07-15-2020 - Case Study
Agents: How To Get One, and What To Expect Once You Do – Part 2 of a Series
By: Jeff Berlin
Dan Burnside is VP and Head of Features and Television at the Dattner Dispoto & Associates, an agency for cinematographers, production designers, costume designers and editors.
We spoke the other day with Dan about the process for getting an agent, and how to be a good client once you secure one.
When a DP signs with an agent, what should they expect?
Not all agents are created equal or work the same way, or are equally good in the same areas. If someone signs with our agency, they will be informed of potential jobs coming up. They will know what they've been pitched on. They’ll receive comments and feedback on their reels, and we will try to facilitate introductions for our clients. All of those things are pretty general, though.
Some agencies have a larger client roster and work in a less personalized way, and some are more boutique and work closer and more intimately with their clients. Finding an agent who reflects how you want your career managed, and your level of interaction, is an important part of your decision process.
What do you expect from a DP when you take them on as a new client?
I don't have a specific set of expectations. I do like a lot of communication to help me get clarity on where we're trying to go. It's easy to find jobs and pitch my clients. Building a career path, understanding how people want their careers to look, what their desires and needs are, and actually listening, requires a lot of communication, especially in the beginning. This helps me, as their agent, to cater to what they want. I think the worst thing for a DP is when their agent sends them out for something that doesn't fit their creative instincts, as if the agent has no idea who they are creatively. That could be problematic for the DP / agent relationship.

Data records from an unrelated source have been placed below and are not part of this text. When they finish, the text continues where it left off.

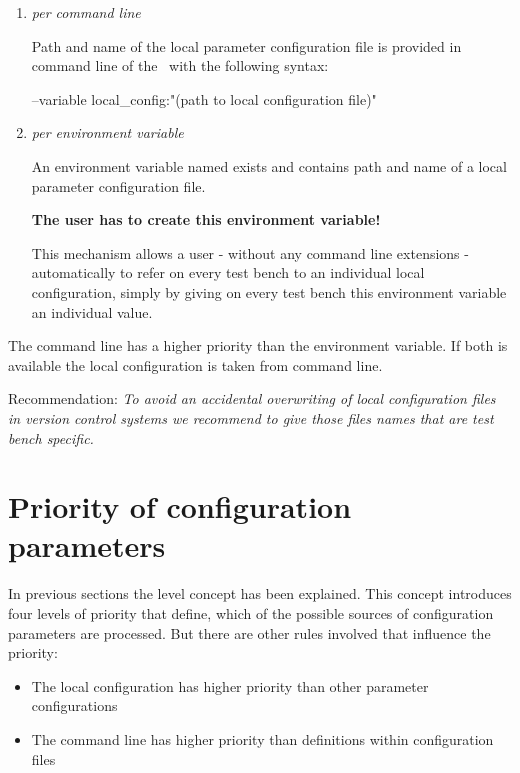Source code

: \begin{enumerate}
   \item \textit{per command line}

         Path and name of the local parameter configuration file is provided in command line of the \rfwcore\ with the following syntax:
\begin{robotlog}
--variable local_config:"(path to local configuration file)"
\end{robotlog}

   \item \textit{per environment variable}

         An environment variable named  exists and contains path and name of a local parameter configuration file.

         \textbf{The user has to create this environment variable!}

         This mechanism allows a user - without any command line extensions - automatically to refer on every test bench to an individual local configuration,
         simply by giving on every test bench this environment variable an individual value.

\end{enumerate}

The command line has a higher priority than the environment variable. If both is available the local configuration is taken from command line.

Recommendation: \textit{To avoid an accidental overwriting of local configuration files in version control systems we recommend to give those files
names that are test bench specific.}

\newpage

\section{Priority of configuration parameters}

In previous sections the level concept has been explained. This concept introduces four levels of priority
that define, which of the possible sources of configuration parameters are processed.
But there are other rules involved that influence the priority:

\begin{itemize}
   \item The local configuration has higher priority than other parameter configurations
   \item The command line has higher priority than definitions within configuration files
\end{itemize}

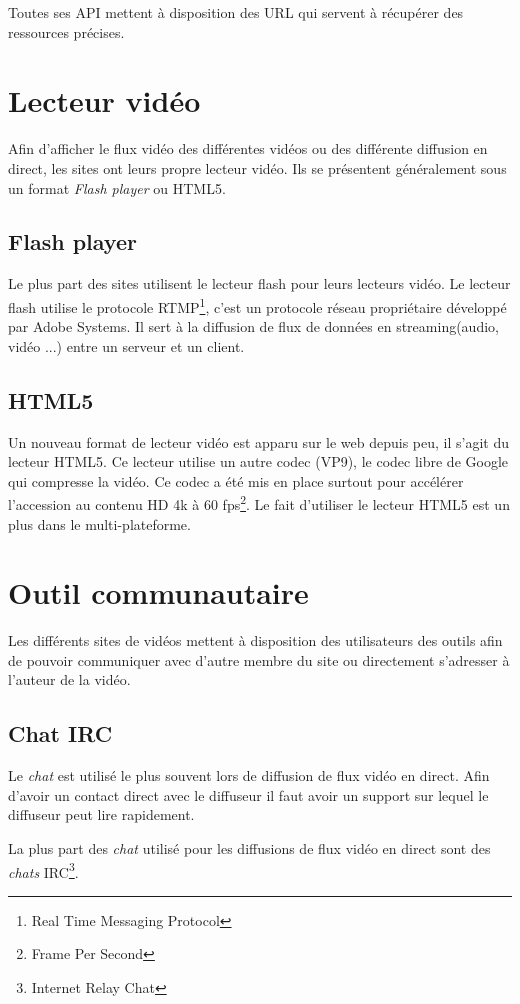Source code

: \documentclass[11pt]{report} %
\begin{document}
		Toutes ses API mettent à disposition des URL qui servent à récupérer des ressources précises. 
		
		
	\section{Lecteur vidéo}
	Afin d'afficher le flux vidéo des différentes vidéos ou des différente diffusion en direct, les sites ont leurs propre lecteur vidéo.
	Ils se présentent généralement sous un format \textit{Flash player} ou HTML5.
	
		\subsection{Flash player}
		Le plus part des sites utilisent le lecteur flash pour leurs lecteurs vidéo. Le lecteur flash utilise le protocole RTMP\footnote{Real Time Messaging Protocol}, c'est un protocole réseau propriétaire développé par Adobe Systems. Il sert à la diffusion de flux de données en streaming(audio, vidéo ...) entre un serveur et un client.
		
		\subsection{HTML5}
		Un nouveau format de lecteur vidéo est apparu sur le web depuis peu, il s'agit du lecteur HTML5. Ce lecteur utilise un autre codec (VP9), le codec libre de Google qui compresse la vidéo. Ce codec a été mis en place surtout pour accélérer l'accession au contenu HD 4k à 60 fps\footnote{Frame Per Second}.
		Le fait d'utiliser le lecteur HTML5 est un plus dans le multi-plateforme.
	
	\section{Outil communautaire}
	Les différents sites de vidéos mettent à disposition des utilisateurs des outils afin de pouvoir communiquer avec d'autre membre du site ou directement s'adresser à l'auteur de la vidéo.
		\subsection{Chat IRC}
		\label{chat}
		Le \textit{chat} est utilisé le plus souvent lors de diffusion de flux vidéo en direct. Afin d'avoir un contact direct avec le diffuseur il faut avoir un support sur lequel le diffuseur peut lire rapidement.
		
		La plus part des \textit{chat} utilisé pour les diffusions de flux vidéo en direct sont des \textit{chats} IRC\footnote{Internet Relay Chat}.
		
\end{document}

Communication is key and it's good to be proactive. This has always been a relationship business, but staying socially aware and active and not locking yourself away in a bubble is important. You want to always be stirring the pot with different people around town. This way, you're doing your part to keep your brand, and your name, out there.
How can a DP know they're with the wrong agent?
That's a tough question because, like a marriage, you can get to a point where you lose perspective on how good you already have it and the grass might look greener elsewhere. It's a very subjective thing, how you feel about your agent. At the most rudimentary level, an agent is helping provide opportunity. Are they being communicative? Do they seem interested in your career? If the answer is no to any of those things, it's probably not the best fit, or perhaps something has gone off track somewhere. I've had clients leave other agents for me, and I could not tell for the life of me what went wrong where they were. I was pleased they came with me, but I wasn’t sure why they left where they were, but that's not always my concern. Similarly, I've had clients who leave me and then come back and tell me it wasn't the same, or it wasn’t right for them. The agent / client relationship is very subjective, hard to quantify and different with each client.
At the end of the day, if you're doing your part as the DP, communicating to me the types of jobs you want, owning your role in your career path, and things just aren't happening and you feel like you're doing everything you can do, maybe that's when you re-assess. If you don't feel a reciprocal interest and passion for your career from your agent, that’s probably indicative of a problem as well.
How do you, as an agent, expect to aid a DP with career direction? And do you expect to have any influence on their work?
I don’t expect to influence their work.
But will you steer them to a genre where you think they will find more success? Have you ever had to steer somebody away from a genre they had their heart set on?
I wouldn't say I've had to steer people away from a genre but sometimes the path to where a DP, or whatever department head, wants to be creatively is not always a straight line. I run more into situations where there's a project that has issues, for example, but it moves us in the right direction. It’s like hopping on lily pads. You don't want to stay in one place too long, but if it moves us forward, that’s good.
Let's say you're just doing comedy features and you want to move into action. You might do a comedy action film so you can get some action stuff, which helps make the transition. Sometimes, if people have their heart set on doing X, I might say, Well maybe we have to just take this side step for a minute. This is when I have to talk clients through the value of a project to get them to move on it. But I don't ever feel like I'm trying to dissuade anyone from where they ultimately want to go.
Direction-wise, will you help guide them to what you feel is their strength?
Yes, or to things that I feel will propel them forward. I don't want to make any assumptions about how someone who's shot a lot of comedy would shoot a really dark drama because they haven't had the opportunity to do it yet. So it's not so much about steering people towards their strength. If I see something that's a good career move… there's a great director on an okay project, but it's a really great director, and then there's a very good commercial project with an okay director, I'm probably going to advise my client to take the chance on this great director because it's going to be better for you long term. If we're looking at the long game, that's probably a better move for you.